(Task material Opens)
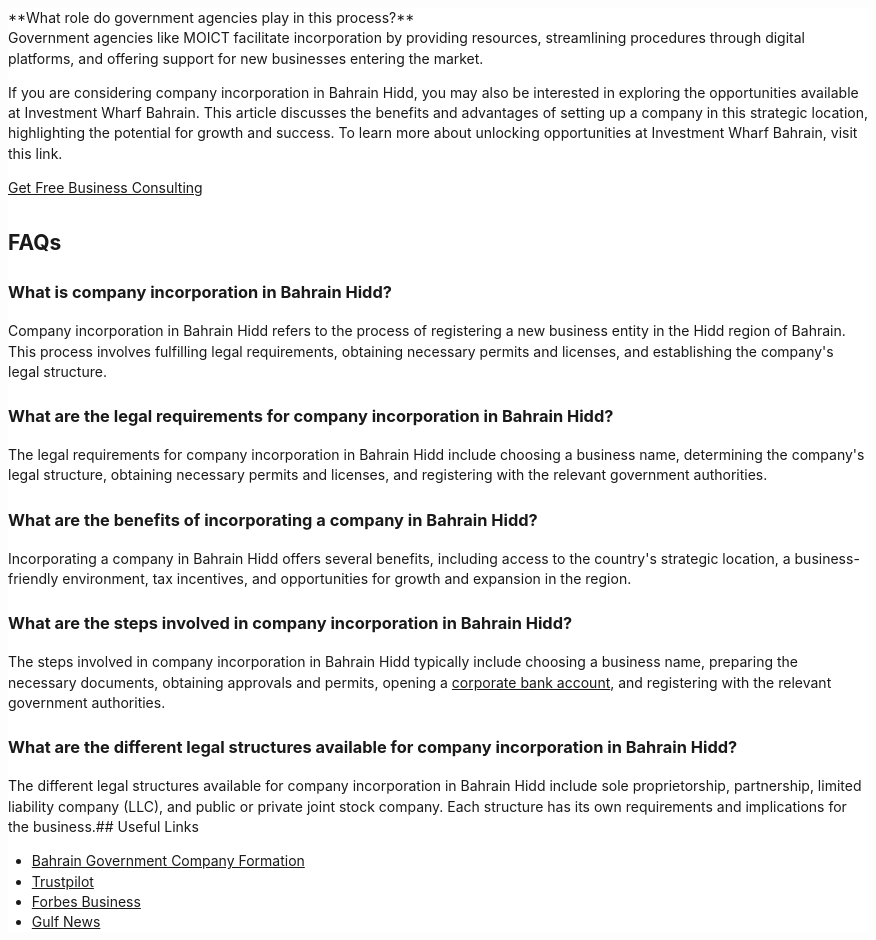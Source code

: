 \*\*What role do government agencies play in this process?\*\*  
 Government agencies like MOICT facilitate incorporation by providing resources, streamlining procedures through digital platforms, and offering support for new businesses entering the market.  
  
  
If you are considering company incorporation in Bahrain Hidd, you may also be interested in exploring the opportunities available at Investment Wharf Bahrain. This article discusses the benefits and advantages of setting up a company in this strategic location, highlighting the potential for growth and success. To learn more about unlocking opportunities at Investment Wharf Bahrain, visit this link.  
  
  
  
[Get Free Business Consulting](https://keylinkbh.com/)  
  
  

FAQs
----

  

### What is company incorporation in Bahrain Hidd?

Company incorporation in Bahrain Hidd refers to the process of registering a new business entity in the Hidd region of Bahrain. This process involves fulfilling legal requirements, obtaining necessary permits and licenses, and establishing the company's legal structure.

### What are the legal requirements for company incorporation in Bahrain Hidd?

The legal requirements for company incorporation in Bahrain Hidd include choosing a business name, determining the company's legal structure, obtaining necessary permits and licenses, and registering with the relevant government authorities.

### What are the benefits of incorporating a company in Bahrain Hidd?

Incorporating a company in Bahrain Hidd offers several benefits, including access to the country's strategic location, a business-friendly environment, tax incentives, and opportunities for growth and expansion in the region.

### What are the steps involved in company incorporation in Bahrain Hidd?

The steps involved in company incorporation in Bahrain Hidd typically include choosing a business name, preparing the necessary documents, obtaining approvals and permits, opening a [corporate bank account](https://keylinkbh.com/business-corporate-bank-account-in-bahrain/ "corporate bank account"), and registering with the relevant government authorities.

### What are the different legal structures available for company incorporation in Bahrain Hidd?

The different legal structures available for company incorporation in Bahrain Hidd include sole proprietorship, partnership, limited liability company (LLC), and public or private joint stock company. Each structure has its own requirements and implications for the business.## Useful Links
- [Bahrain Government Company Formation](https://www.sijilat.bh/setupyourbusiness.aspx)
- [Trustpilot](https://www.trustpilot.com/)
- [Forbes Business](https://www.forbes.com/business/)
- [Gulf News](https://gulfnews.com/)

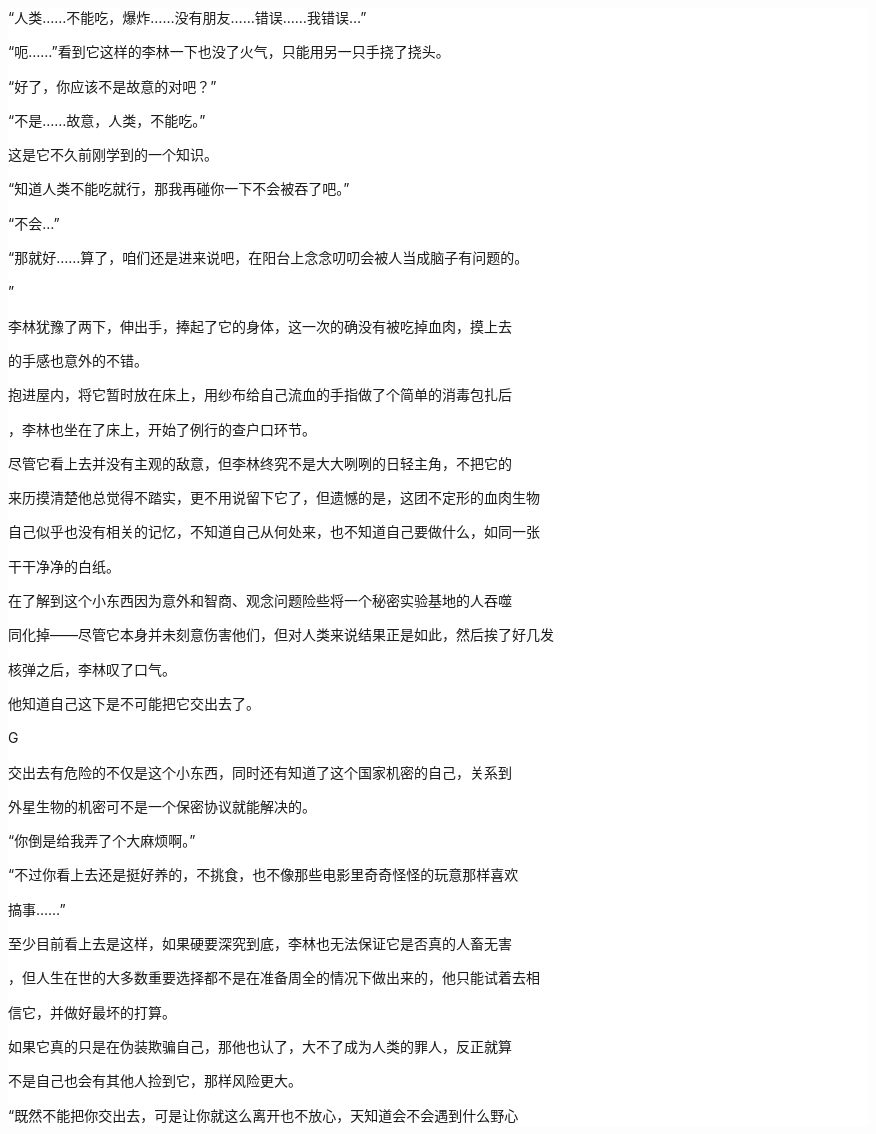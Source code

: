 “人类……不能吃，爆炸……没有朋友……错误……我错误…”

“呃……”看到它这样的李林一下也没了火气，只能用另一只手挠了挠头。

“好了，你应该不是故意的对吧？”

“不是……故意，人类，不能吃。”

这是它不久前刚学到的一个知识。

“知道人类不能吃就行，那我再碰你一下不会被吞了吧。”

“不会…”

“那就好……算了，咱们还是进来说吧，在阳台上念念叨叨会被人当成脑子有问题的。

”

李林犹豫了两下，伸出手，捧起了它的身体，这一次的确没有被吃掉血肉，摸上去

的手感也意外的不错。

抱进屋内，将它暂时放在床上，用纱布给自己流血的手指做了个简单的消毒包扎后

，李林也坐在了床上，开始了例行的查户口环节。

尽管它看上去并没有主观的敌意，但李林终究不是大大咧咧的日轻主角，不把它的

来历摸清楚他总觉得不踏实，更不用说留下它了，但遗憾的是，这团不定形的血肉生物

自己似乎也没有相关的记忆，不知道自己从何处来，也不知道自己要做什么，如同一张

干干净净的白纸。

在了解到这个小东西因为意外和智商、观念问题险些将一个秘密实验基地的人吞噬

同化掉——尽管它本身并未刻意伤害他们，但对人类来说结果正是如此，然后挨了好几发

核弹之后，李林叹了口气。

他知道自己这下是不可能把它交出去了。

G

交出去有危险的不仅是这个小东西，同时还有知道了这个国家机密的自己，关系到

外星生物的机密可不是一个保密协议就能解决的。

“你倒是给我弄了个大麻烦啊。”

“不过你看上去还是挺好养的，不挑食，也不像那些电影里奇奇怪怪的玩意那样喜欢

搞事……”

至少目前看上去是这样，如果硬要深究到底，李林也无法保证它是否真的人畜无害

，但人生在世的大多数重要选择都不是在准备周全的情况下做出来的，他只能试着去相

信它，并做好最坏的打算。

如果它真的只是在伪装欺骗自己，那他也认了，大不了成为人类的罪人，反正就算

不是自己也会有其他人捡到它，那样风险更大。

“既然不能把你交出去，可是让你就这么离开也不放心，天知道会不会遇到什么野心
(Task material Closes)
#### Required action:
Your copy should hold all the data word for word. It should hold no pictures.

#### Solution:
Source code

: \*\*What role do government agencies play in this process?\*\*  
 Government agencies like MOICT facilitate incorporation by providing resources, streamlining procedures through digital platforms, and offering support for new businesses entering the market.  
  
  
If you are considering company incorporation in Bahrain Hidd, you may also be interested in exploring the opportunities available at Investment Wharf Bahrain. This article discusses the benefits and advantages of setting up a company in this strategic location, highlighting the potential for growth and success. To learn more about unlocking opportunities at Investment Wharf Bahrain, visit this link.  
  
  
  
[Get Free Business Consulting](https://keylinkbh.com/)  
  
  

FAQs
----

  

### What is company incorporation in Bahrain Hidd?

Company incorporation in Bahrain Hidd refers to the process of registering a new business entity in the Hidd region of Bahrain. This process involves fulfilling legal requirements, obtaining necessary permits and licenses, and establishing the company's legal structure.

### What are the legal requirements for company incorporation in Bahrain Hidd?

The legal requirements for company incorporation in Bahrain Hidd include choosing a business name, determining the company's legal structure, obtaining necessary permits and licenses, and registering with the relevant government authorities.

### What are the benefits of incorporating a company in Bahrain Hidd?

Incorporating a company in Bahrain Hidd offers several benefits, including access to the country's strategic location, a business-friendly environment, tax incentives, and opportunities for growth and expansion in the region.

### What are the steps involved in company incorporation in Bahrain Hidd?

The steps involved in company incorporation in Bahrain Hidd typically include choosing a business name, preparing the necessary documents, obtaining approvals and permits, opening a [corporate bank account](https://keylinkbh.com/business-corporate-bank-account-in-bahrain/ "corporate bank account"), and registering with the relevant government authorities.

### What are the different legal structures available for company incorporation in Bahrain Hidd?

The different legal structures available for company incorporation in Bahrain Hidd include sole proprietorship, partnership, limited liability company (LLC), and public or private joint stock company. Each structure has its own requirements and implications for the business.## Useful Links
- [Bahrain Government Company Formation](https://www.sijilat.bh/setupyourbusiness.aspx)
- [Trustpilot](https://www.trustpilot.com/)
- [Forbes Business](https://www.forbes.com/business/)
- [Gulf News](https://gulfnews.com/)

Source code

: “人类……不能吃，爆炸……没有朋友……错误……我错误…”

“呃……”看到它这样的李林一下也没了火气，只能用另一只手挠了挠头。

“好了，你应该不是故意的对吧？”

“不是……故意，人类，不能吃。”

这是它不久前刚学到的一个知识。

“知道人类不能吃就行，那我再碰你一下不会被吞了吧。”

“不会…”

“那就好……算了，咱们还是进来说吧，在阳台上念念叨叨会被人当成脑子有问题的。

”

李林犹豫了两下，伸出手，捧起了它的身体，这一次的确没有被吃掉血肉，摸上去

的手感也意外的不错。

抱进屋内，将它暂时放在床上，用纱布给自己流血的手指做了个简单的消毒包扎后

，李林也坐在了床上，开始了例行的查户口环节。

尽管它看上去并没有主观的敌意，但李林终究不是大大咧咧的日轻主角，不把它的

来历摸清楚他总觉得不踏实，更不用说留下它了，但遗憾的是，这团不定形的血肉生物

自己似乎也没有相关的记忆，不知道自己从何处来，也不知道自己要做什么，如同一张

干干净净的白纸。

在了解到这个小东西因为意外和智商、观念问题险些将一个秘密实验基地的人吞噬

同化掉——尽管它本身并未刻意伤害他们，但对人类来说结果正是如此，然后挨了好几发

核弹之后，李林叹了口气。

他知道自己这下是不可能把它交出去了。

G

交出去有危险的不仅是这个小东西，同时还有知道了这个国家机密的自己，关系到

外星生物的机密可不是一个保密协议就能解决的。

“你倒是给我弄了个大麻烦啊。”

“不过你看上去还是挺好养的，不挑食，也不像那些电影里奇奇怪怪的玩意那样喜欢

搞事……”

至少目前看上去是这样，如果硬要深究到底，李林也无法保证它是否真的人畜无害

，但人生在世的大多数重要选择都不是在准备周全的情况下做出来的，他只能试着去相

信它，并做好最坏的打算。

如果它真的只是在伪装欺骗自己，那他也认了，大不了成为人类的罪人，反正就算

不是自己也会有其他人捡到它，那样风险更大。

“既然不能把你交出去，可是让你就这么离开也不放心，天知道会不会遇到什么野心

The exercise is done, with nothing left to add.